Le capsule devono essere ingerite intere con del liquido. Le capsule non devono essere masticate o frantumate.

Per i pazienti che hanno difficoltà di ingestione, le capsule possono essere aperte e il loro contenuto può essere mescolato in mezzo bicchiere d’acqua non gassata. Non deve essere utilizzato nessun altro liquido poiché il rivestimento enterico può dissolversi. Mescolare e bere l’acqua con i granuli immediatamente o entro 30 minuti. Sciacquare il bicchiere con mezzo bicchiere d’acqua e bere. Le capsule non devono essere masticate o frantumate.

Per i pazienti che non sono in grado di ingerire, il contenuto delle capsule può essere mescolato in acqua non gassata e somministrato tramite tubo gastrico. È importante testare accuratamente l’adeguatezza della siringa e del tubo scelti prima dell’uso. Per istruzioni sulla preparazione e sulla somministrazione, vedere paragrafo 6.6.

Adulti e adolescenti dai 12 anni d’età

Malattia da reflusso gastroesofageo (GERD)

– Trattamento dell’esofagite corrosiva da reflusso 40 mg una volta al giorno per 4 settimane.

Si raccomanda un ulteriore trattamento di 4 settimane per i pazienti in cui l’esofagite non si è risolta o che presentano sintomi persistenti.

– Gestione a lungo termine dei pazienti con esofagite risolta per la prevenzione delle recidive 20 mg una volta al giorno.

– Trattamento sintomatico della malattia da reflusso gastroesofageo (GERD) 20 mg una volta al giorno in pazienti non affetti da esofagite. Se dopo 4 settimane non è stato ottenuto il controllo dei sintomi, il paziente deve essere sottoposto ad ulteriori esami. Una volta che i sintomi si sono risolti, il successivo controllo dei sintomi può essere ottenuto con un dosaggio di 20 mg una volta al giorno. Negli adulti può essere usato un regime a richiesta assumendo 20 mg una volta al giorno, quando necessario. Nei pazienti trattati con FANS a rischio di sviluppo di ulcere gastriche e duodenali, il successivo controllo dei sintomi con un regime a richiesta non è raccomandato.

Adulti

In associazione con regimi terapeutici antibatterici appropriati per l’eradicazione dell’Helicobacter pylori e

remissione dell’Helicobacter pylori associato a ulcera duodenale e

prevenzione della recidiva di ulcere peptiche in pazienti con Helicobacter pylori associato a ulcere. 20 mg di ESOMEPRAZOLO ACTAVIS PTC con 1 g di amoxicillina e 500 mg di claritromicina, tutti 2 volte al giorno per 7 giorni.

Pazienti che richiedono terapia continuata con FANS

Remissione delle ulcere gastriche associate a terapia con FANS: la dose abituale è 20 mg una volta al giorno.
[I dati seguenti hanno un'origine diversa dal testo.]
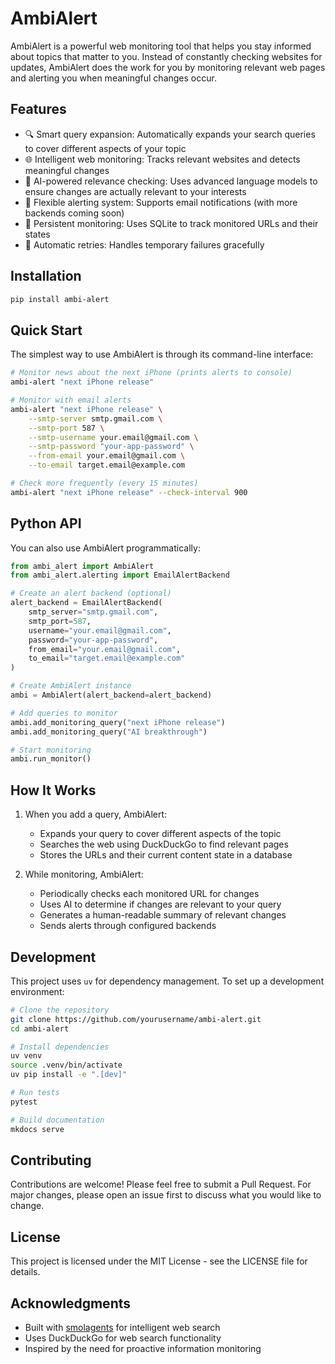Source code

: # AmbiAlert

AmbiAlert is a powerful web monitoring tool that helps you stay informed about topics that matter to you. Instead of constantly checking websites for updates, AmbiAlert does the work for you by monitoring relevant web pages and alerting you when meaningful changes occur.

## Features

- 🔍 Smart query expansion: Automatically expands your search queries to cover different aspects of your topic
- 🌐 Intelligent web monitoring: Tracks relevant websites and detects meaningful changes
- 🤖 AI-powered relevance checking: Uses advanced language models to ensure changes are actually relevant to your interests
- 📧 Flexible alerting system: Supports email notifications (with more backends coming soon)
- 💾 Persistent monitoring: Uses SQLite to track monitored URLs and their states
- 🔄 Automatic retries: Handles temporary failures gracefully

## Installation

```bash
pip install ambi-alert
```

## Quick Start

The simplest way to use AmbiAlert is through its command-line interface:

```bash
# Monitor news about the next iPhone (prints alerts to console)
ambi-alert "next iPhone release"

# Monitor with email alerts
ambi-alert "next iPhone release" \
    --smtp-server smtp.gmail.com \
    --smtp-port 587 \
    --smtp-username your.email@gmail.com \
    --smtp-password "your-app-password" \
    --from-email your.email@gmail.com \
    --to-email target.email@example.com

# Check more frequently (every 15 minutes)
ambi-alert "next iPhone release" --check-interval 900
```

## Python API

You can also use AmbiAlert programmatically:

```python
from ambi_alert import AmbiAlert
from ambi_alert.alerting import EmailAlertBackend

# Create an alert backend (optional)
alert_backend = EmailAlertBackend(
    smtp_server="smtp.gmail.com",
    smtp_port=587,
    username="your.email@gmail.com",
    password="your-app-password",
    from_email="your.email@gmail.com",
    to_email="target.email@example.com"
)

# Create AmbiAlert instance
ambi = AmbiAlert(alert_backend=alert_backend)

# Add queries to monitor
ambi.add_monitoring_query("next iPhone release")
ambi.add_monitoring_query("AI breakthrough")

# Start monitoring
ambi.run_monitor()
```

## How It Works

1. When you add a query, AmbiAlert:

   - Expands your query to cover different aspects of the topic
   - Searches the web using DuckDuckGo to find relevant pages
   - Stores the URLs and their current content state in a database

2. While monitoring, AmbiAlert:
   - Periodically checks each monitored URL for changes
   - Uses AI to determine if changes are relevant to your query
   - Generates a human-readable summary of relevant changes
   - Sends alerts through configured backends

## Development

This project uses `uv` for dependency management. To set up a development environment:

```bash
# Clone the repository
git clone https://github.com/yourusername/ambi-alert.git
cd ambi-alert

# Install dependencies
uv venv
source .venv/bin/activate
uv pip install -e ".[dev]"

# Run tests
pytest

# Build documentation
mkdocs serve
```

## Contributing

Contributions are welcome! Please feel free to submit a Pull Request. For major changes, please open an issue first to discuss what you would like to change.

## License

This project is licensed under the MIT License - see the LICENSE file for details.

## Acknowledgments

- Built with [smolagents](https://huggingface.co/docs/smolagents/index) for intelligent web search
- Uses DuckDuckGo for web search functionality
- Inspired by the need for proactive information monitoring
La durata del trattamento è di 4–8 settimane.

Prevenzione di ulcere gastriche e duodenali associate a terapia con FANS, in pazienti a rischio: 20 mg una volta al giorno.

Trattamento prolungato dopo prevenzione indotta per via endovenosa di nuove emorragie da ulcere peptiche

40 mg una volta al giorno per 4 settimane dopo prevenzione indotta per via endovenosa di nuove emorragie da ulcere peptiche.

Trattamento della sindrome di Zollinger–Ellison

Il dosaggio iniziale raccomandato è di ESOMEPRAZOLO ACTAVIS PTC 40 mg due volte al giorno. Il dosaggio deve poi essere adattato individualmente e proseguito fino a quando clinicamente indicato. Sulla base dei dati clinici disponibili, la maggioranza dei pazienti può essere controllata con dosi tra 80 e 160 mg di esomoeprazolo al giorno. In caso di quantità superiori a 80 mg al giorno, la dose deve essere suddivisa e somministrata due volte al giorno.

Bambini al di sotto dei 12 anni d’età

ESOMEPRAZOLO ACTAVIS PTC non deve essere utilizzato in bambini al di sotto dei 12 anni di età poiché non vi sono dati disponibili.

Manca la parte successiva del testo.